PARK CITY, Utah — Name the most famous contemporary theater musicals and Peter Karrie will have performed in the lead role on London’s West End.
Jean Valjean in “Les Miserables”? For more than three and a half years. The Phantom in “The Phantom of the Opera”? At Her Majesty’s Theatre — and in Toronto, Singapore, Hong Kong and Vancouver.
Add in the roles of Che in “Evita,” Don Quixote in “Man of La Mancha,” Daddy Warbucks in “Annie,” Fagin in “Oliver!” and Tevye in “Fiddler on the Roof” and you’ve created one of the most enviable musical theater resumes of leading men.
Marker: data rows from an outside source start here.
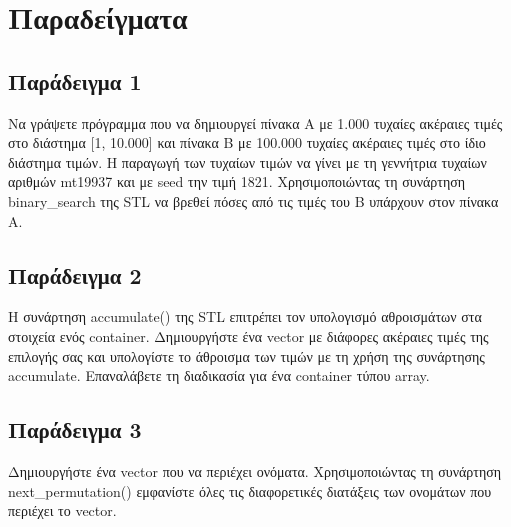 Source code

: 




\section{Παραδείγματα}
\subsection{Παράδειγμα 1}
Να γράψετε πρόγραμμα που να δημιουργεί πίνακα Α με 1.000 τυχαίες ακέραιες τιμές στο διάστημα [1, 10.000] και πίνακα Β με 100.000 τυχαίες ακέραιες τιμές στο ίδιο διάστημα τιμών. Η παραγωγή των τυχαίων τιμών να γίνει με τη γεννήτρια τυχαίων αριθμών mt19937 και με seed την τιμή 1821. Χρησιμοποιώντας τη συνάρτηση binary\_search της STL να βρεθεί πόσες από τις τιμές του Β υπάρχουν στον πίνακα Α.






\subsection{Παράδειγμα 2}
Η συνάρτηση accumulate() της STL επιτρέπει τον υπολογισμό αθροισμάτων στα στοιχεία ενός container. Δημιουργήστε ένα vector με διάφορες ακέραιες τιμές της επιλογής σας και υπολογίστε το άθροισμα των τιμών με τη χρήση της συνάρτησης accumulate. Επαναλάβετε τη διαδικασία για ένα container τύπου array.





\subsection{Παράδειγμα 3}
Δημιουργήστε ένα vector που να περιέχει ονόματα. Χρησιμοποιώντας τη συνάρτηση next\_permutation() εμφανίστε όλες τις διαφορετικές διατάξεις των ονομάτων που περιέχει το vector.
At his Park City Egyptian Theatre performance on Thursday, July 19, audiences will enjoy his acclaimed voice in a concert with “an informal, relaxed atmosphere,” Karrie says. As in his other concerts, Karrie relishes the chance of “treating the audience as a friend, where we can both get to chat and enjoy each other’s company.
“When one is appearing on stage in a costumed and directed production, one has to stay with the character one is portraying. But in a concert presentation, one can step out and be one’s self and have fun with the audience.”
The performance will be the culmination of a four-day session of master classes Karrie will have conducted with aspiring singers in Utah.
“I will have the pleasure of working with the students, setting up some scenes for them to perform in, which will then become part of the concert performed on stage,” he explains.
The concert will include solos by Karrie, duets with individual students and choral selections with students who will have participated in his workshops. Interspersed between the songs, Karrie will weave in reminiscences of performing in the theater productions represented by their iconic songs performed on stage.
“Everyone who enjoys musical theater will enjoy this concert as it is a comprehensive selection of some of the greatest musical compositions ever written plus some amusing anecdotal tales to accompany the actual performances,” he says.
The concert is titled “A Phantom Returns,” and “the Phantom theme is kind of carried through the show. But it doesn’t possess the whole show,” Karrie says. “We have also included a lot of other numbers from other shows that I've been involved with.”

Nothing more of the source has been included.